The central idea of The Fluid Catastrophe (henceforth TFC) is that, in all but a few special cases, deterministic models do not provide a realistic picture of reality; stochastic models are more powerful. Determinism works well for the motions of the planets but not for fluid dynamics
A closely related idea is the idea of the steady-state whereby the equations describing quantities are assumed to be independent of time. The more sophisticated idea is that of stationarity whereby the statistics of a system are assumed independent of time; values of measured quantities may vary over time and it is only the statistics and model parameters which are assumed to be static. This is one step removed from steady-state; it is a higher level of abstraction.
We assume steady-state in order to come to grips with reality, in order to make reality conceivable and manageable. It is only ever a working hypothesis. We can never be sure that a system is steady-state but we can be sure when it isn’t. There is a natural tendency to assume that those processes which are long compared with a human lifetime are steady-state: wilderness, undisturbed ecosystems, ocean circulation. Events which disturb such systems are then sufficiently rare to be regarded as accidents or aberrations, outside the cosy delusion we have constructed for ourselves. It then follows that someone or something must be to blame: the gods, God, capitalism, humanity. Non-indigenous Australians seem to believe this of bushfires and talk of the “devastation” wrought by bushfires in wilderness areas. We could equally well talk of “renewal” or “regeneration” following such fires. Even qualified ecologists go along with this hand-wringing, while well aware that numerous native species could only have evolved in a regime of regular burning. This is the human lifetime fallacy.
Most people have an intuitive grasp of the Law of Large Numbers: that the average of a sample gets closer and closer to the true value as the sample size gets bigger.
But this is only true of the average! It is not true of the sum!
The average converges only because the sum is divided by the number in the sample, N. The sum of a number of zero mean, random fluctuations becomes larger as N becomes larger. Its standard deviation is the the square root of N even though the mean tends to zero. The belief that the variance of the sum of random quantities tends to zero is the Law of Large Numbers fallacy.
For a physical system in which a large number of small rapid fluctuations are added, the outcome will not be a steady state, it will be a variation which is both larger and slower than that of the input fluctuations. This sort of slow variation is called red noise because there is more variance at lower frequencies compared to white noise. An example is the temperature of a body of water heated and cooled by radiation and evaporation in the course of a year (TFC pp 64-65).
Another example is ocean circulation. At short time scales we see the surface currents driven by wind and tides. At longer time scales we see the big warm core eddies which spin off promontories like the Cape of Good Hope and Cape Horn. At even longer time scales we see the great ocean gyres and ocean currents such as the Gulf Stream, the Kurashio and the Aghulas.

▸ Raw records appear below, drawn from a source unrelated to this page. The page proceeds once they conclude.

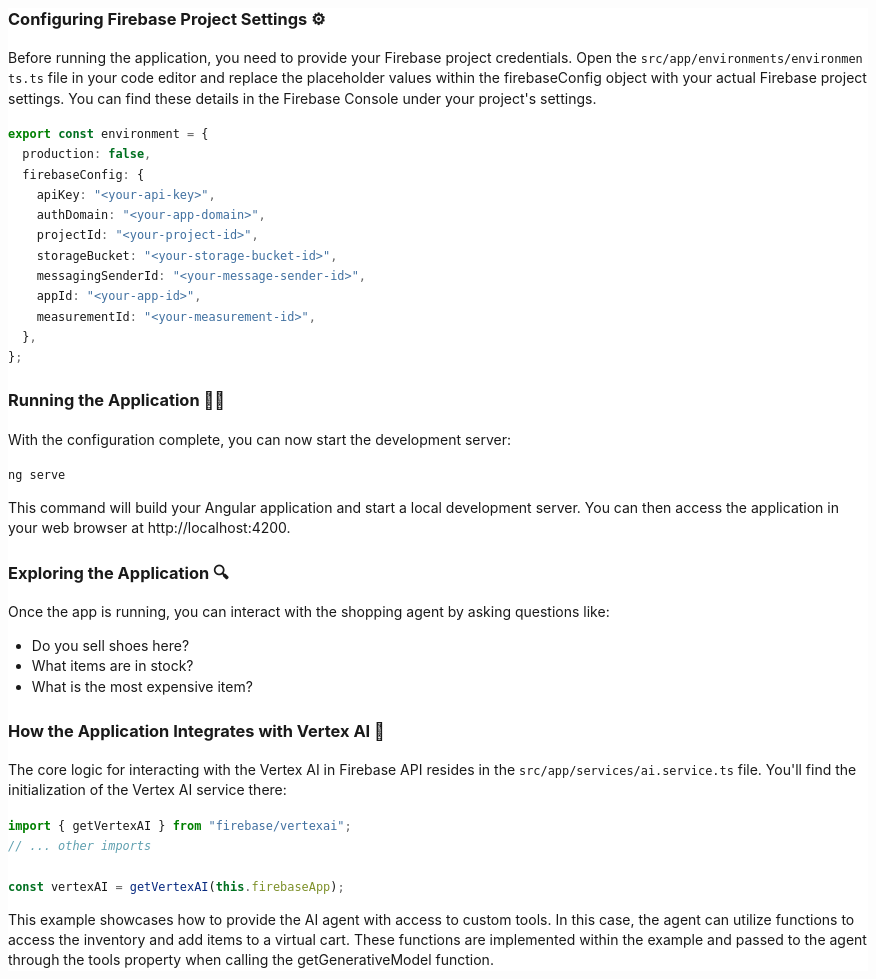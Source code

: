 ### Configuring Firebase Project Settings ⚙️

Before running the application, you need to provide your Firebase project credentials. Open the `src/app/environments/environments.ts` file in your code editor and replace the placeholder values within the firebaseConfig object with your actual Firebase project settings. You can find these details in the Firebase Console under your project's settings.

```typescript
export const environment = {
  production: false,
  firebaseConfig: {
    apiKey: "<your-api-key>",
    authDomain: "<your-app-domain>",
    projectId: "<your-project-id>",
    storageBucket: "<your-storage-bucket-id>",
    messagingSenderId: "<your-message-sender-id>",
    appId: "<your-app-id>",
    measurementId: "<your-measurement-id>",
  },
};
```

### Running the Application 🏃‍♂️

With the configuration complete, you can now start the development server:

```bash
ng serve
```

This command will build your Angular application and start a local development server. You can then access the application in your web browser at http://localhost:4200.

### Exploring the Application 🔍

Once the app is running, you can interact with the shopping agent by asking questions like:

- Do you sell shoes here?
- What items are in stock?
- What is the most expensive item?

### How the Application Integrates with Vertex AI 🧠

The core logic for interacting with the Vertex AI in Firebase API resides in the `src/app/services/ai.service.ts` file. You'll find the initialization of the Vertex AI service there:

```typescript
import { getVertexAI } from "firebase/vertexai";
// ... other imports

const vertexAI = getVertexAI(this.firebaseApp);
```

This example showcases how to provide the AI agent with access to custom tools. In this case, the agent can utilize functions to access the inventory and add items to a virtual cart. These functions are implemented within the example and passed to the agent through the tools property when calling the getGenerativeModel function.
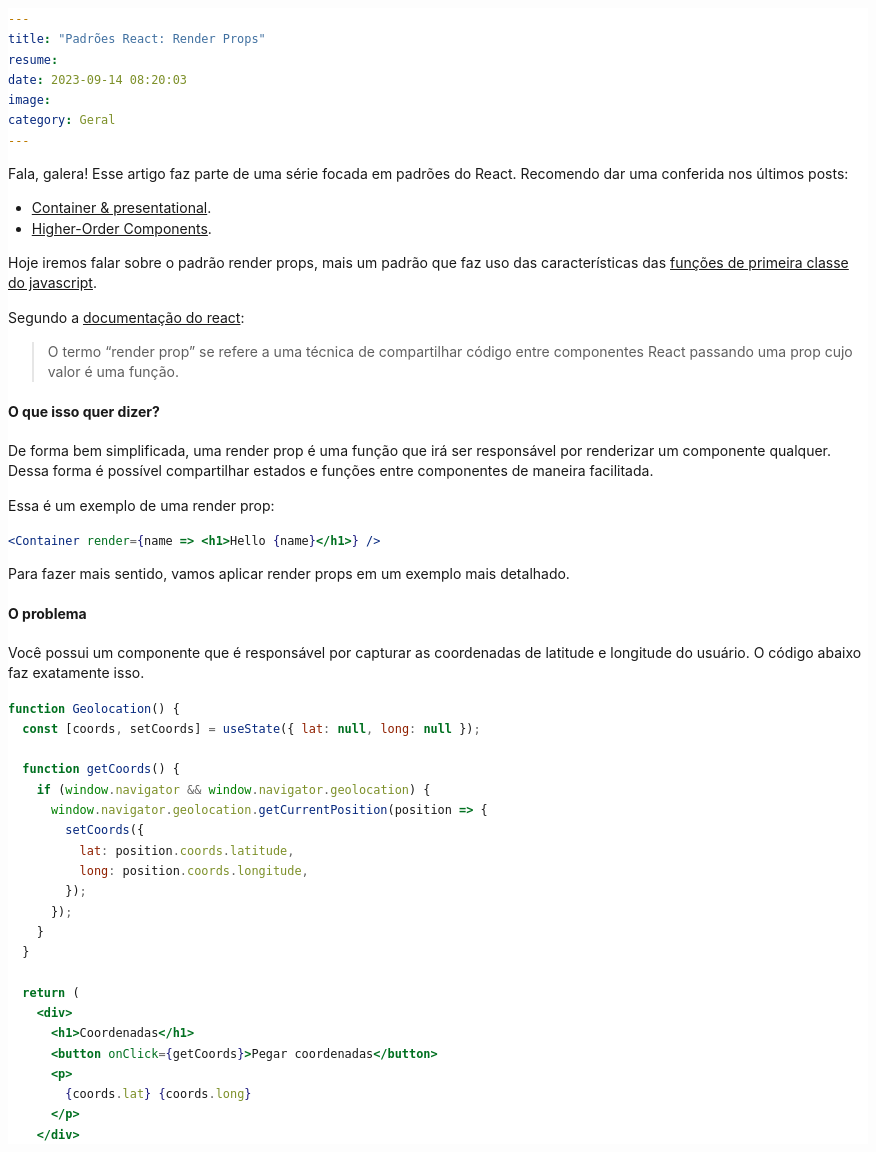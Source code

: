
 ```yaml
---
title: "Padrões React: Render Props"
resume:
date: 2023-09-14 08:20:03
image:
category: Geral
---
```


Fala, galera! Esse artigo faz parte de uma série focada em padrões do React. Recomendo dar uma conferida nos últimos posts:

- [Container & presentational](https://www.cristiano.dev/blog/2023-08-23-react-patterns-container-presentational).
- [Higher-Order Components](https://www.cristiano.dev/blog/2023-08-30-react-patterns-hocs-components-de-ordem-superior).

Hoje iremos falar sobre o padrão render props, mais um padrão que faz uso das características das [funções de primeira classe do javascript](https://diegomariano.com/funcoes-de-primeira-classe-javascript/).

Segundo a [documentação do react](https://pt-br.legacy.reactjs.org/docs/render-props.html):

> O termo “render prop” se refere a uma técnica de compartilhar código entre componentes React passando uma prop cujo valor é uma função.

#### O que isso quer dizer?

De forma bem simplificada, uma render prop é uma função que irá ser responsável por renderizar um componente qualquer. Dessa forma é possível compartilhar estados e funções entre componentes de maneira facilitada.

Essa é um exemplo de uma render prop:

```jsx
<Container render={name => <h1>Hello {name}</h1>} />
```

Para fazer mais sentido, vamos aplicar render props em um exemplo mais detalhado.

#### O problema

Você possui um componente que é responsável por capturar as coordenadas de latitude e longitude do usuário. O código abaixo faz exatamente isso.

```jsx
function Geolocation() {
  const [coords, setCoords] = useState({ lat: null, long: null });

  function getCoords() {
    if (window.navigator && window.navigator.geolocation) {
      window.navigator.geolocation.getCurrentPosition(position => {
        setCoords({
          lat: position.coords.latitude,
          long: position.coords.longitude,
        });
      });
    }
  }

  return (
    <div>
      <h1>Coordenadas</h1>
      <button onClick={getCoords}>Pegar coordenadas</button>
      <p>
        {coords.lat} {coords.long}
      </p>
    </div>
```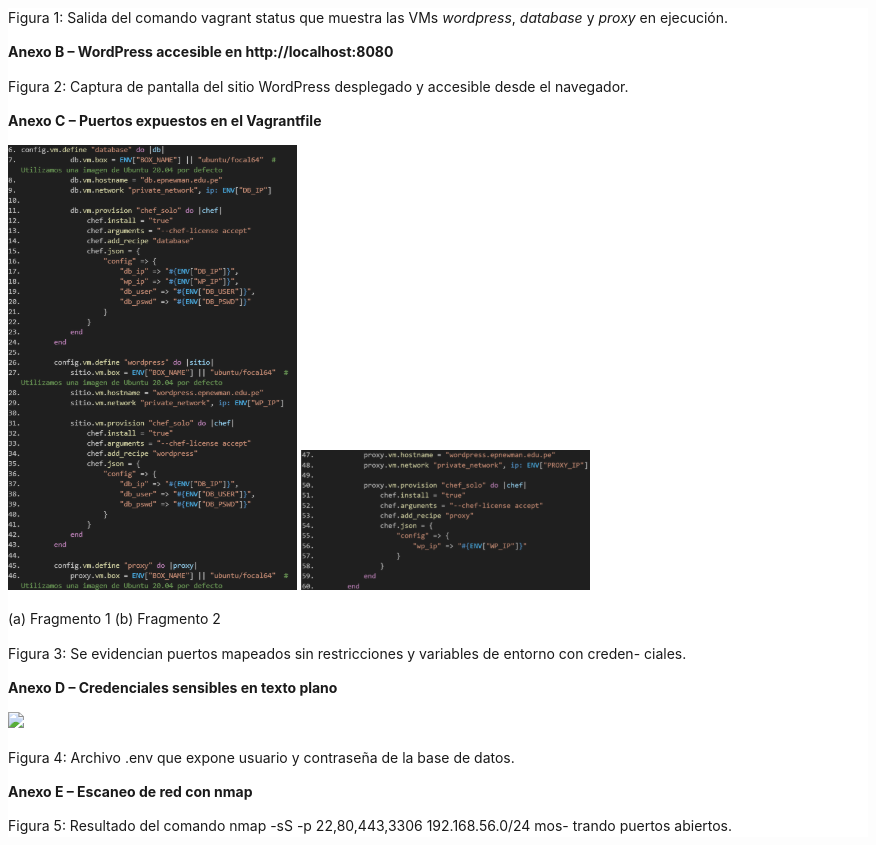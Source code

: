 Figura 1: Salida del comando vagrant status que muestra las VMs *wordpress*, *database* y *proxy* en ejecución.

**Anexo B – WordPress accesible en http://localhost:8080**

Figura 2: Captura de pantalla del sitio WordPress desplegado y accesible desde el navegador.

**Anexo C – Puertos expuestos en el Vagrantfile**

![](Aspose.Words.b0167ded-71f2-4922-95a2-d5cc483a0ee5.011.png) ![](Aspose.Words.b0167ded-71f2-4922-95a2-d5cc483a0ee5.012.png)

(a) Fragmento 1 (b) Fragmento 2

Figura 3: Se evidencian puertos mapeados sin restricciones y variables de entorno con creden- ciales.

**Anexo D – Credenciales sensibles en texto plano**

![](Aspose.Words.b0167ded-71f2-4922-95a2-d5cc483a0ee5.013.png)

Figura 4: Archivo .env que expone usuario y contraseña de la base de datos.

**Anexo E – Escaneo de red con nmap**

Figura 5: Resultado del comando nmap -sS -p 22,80,443,3306 192.168.56.0/24 mos- trando puertos abiertos.
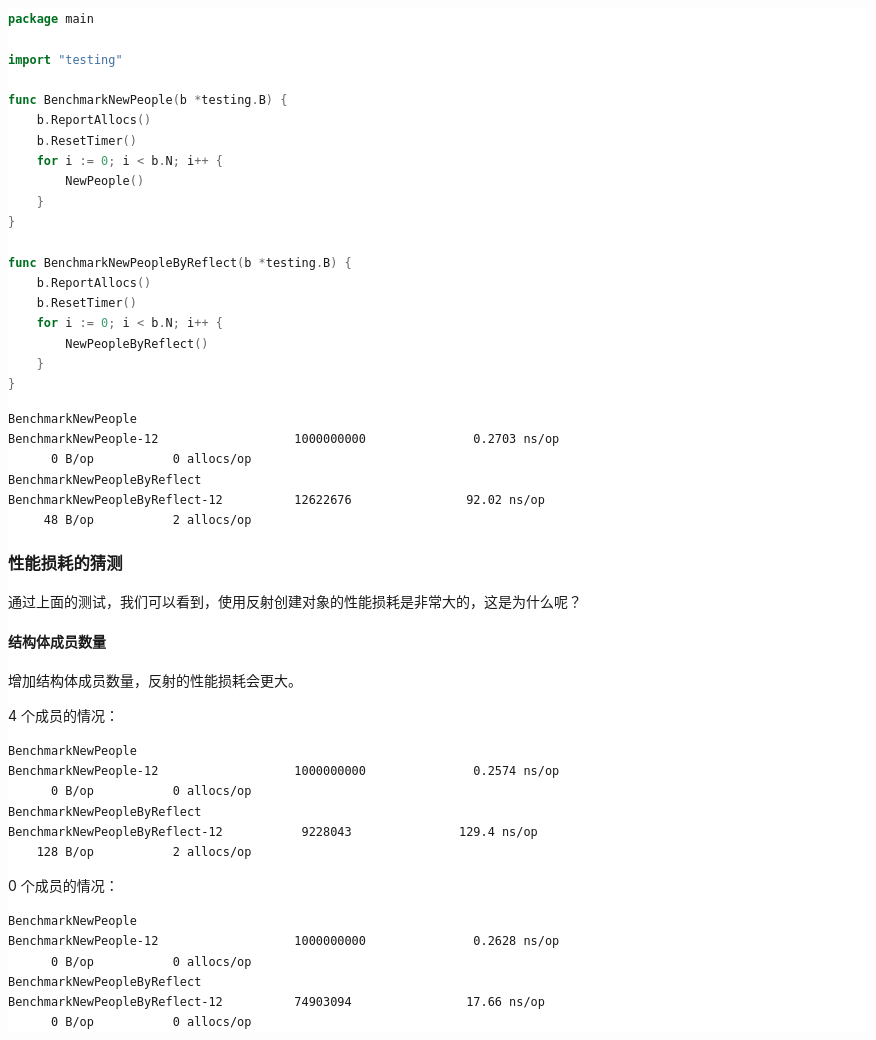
 ```go
package main

import "testing"

func BenchmarkNewPeople(b *testing.B) {
	b.ReportAllocs()
	b.ResetTimer()
	for i := 0; i < b.N; i++ {
		NewPeople()
	}
}

func BenchmarkNewPeopleByReflect(b *testing.B) {
	b.ReportAllocs()
	b.ResetTimer()
	for i := 0; i < b.N; i++ {
		NewPeopleByReflect()
	}
}
```

```
BenchmarkNewPeople
BenchmarkNewPeople-12                   1000000000               0.2703 ns/op
      0 B/op           0 allocs/op
BenchmarkNewPeopleByReflect
BenchmarkNewPeopleByReflect-12          12622676                92.02 ns/op
     48 B/op           2 allocs/op
```

### 性能损耗的猜测

通过上面的测试，我们可以看到，使用反射创建对象的性能损耗是非常大的，这是为什么呢？

#### 结构体成员数量

增加结构体成员数量，反射的性能损耗会更大。

4 个成员的情况：

```
BenchmarkNewPeople
BenchmarkNewPeople-12                   1000000000               0.2574 ns/op
      0 B/op           0 allocs/op
BenchmarkNewPeopleByReflect
BenchmarkNewPeopleByReflect-12           9228043               129.4 ns/op
    128 B/op           2 allocs/op
```

0 个成员的情况：

```
BenchmarkNewPeople
BenchmarkNewPeople-12                   1000000000               0.2628 ns/op
      0 B/op           0 allocs/op
BenchmarkNewPeopleByReflect
BenchmarkNewPeopleByReflect-12          74903094                17.66 ns/op
      0 B/op           0 allocs/op
```

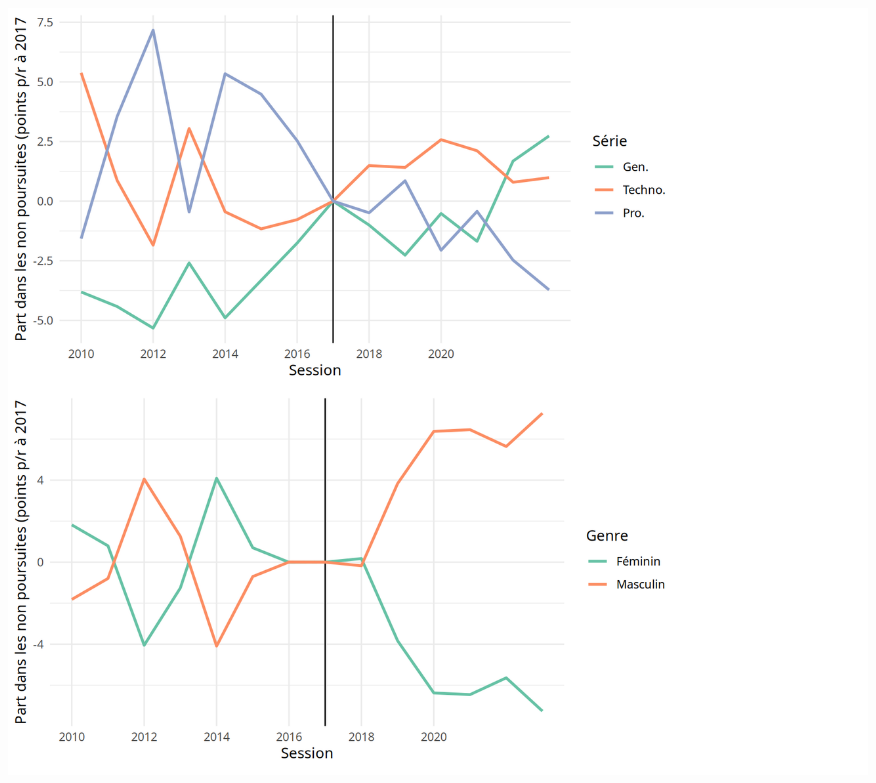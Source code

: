 <img src="PoursuiteDEtude_files/figure-gfm/np.norm.data-1.png" width="672" /><img src="PoursuiteDEtude_files/figure-gfm/np.norm.data-2.png" width="672" />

It would be comforting to assume, because these large gyres are the sum of component smaller currents and eddies, that they are steady-state and not subject to variation over time. This would be wrong. It is an example of the human lifetime fallacy and the law of large numbers fallacy. Large scale ocean currents are not the average of smaller variations, they are more like their sum and most likely have a red-noise frequency spectrum with significant variability at low frequencies.
Ocean currents are not steady-state. Concerns about variations in the Gulf Stream are unwarranted.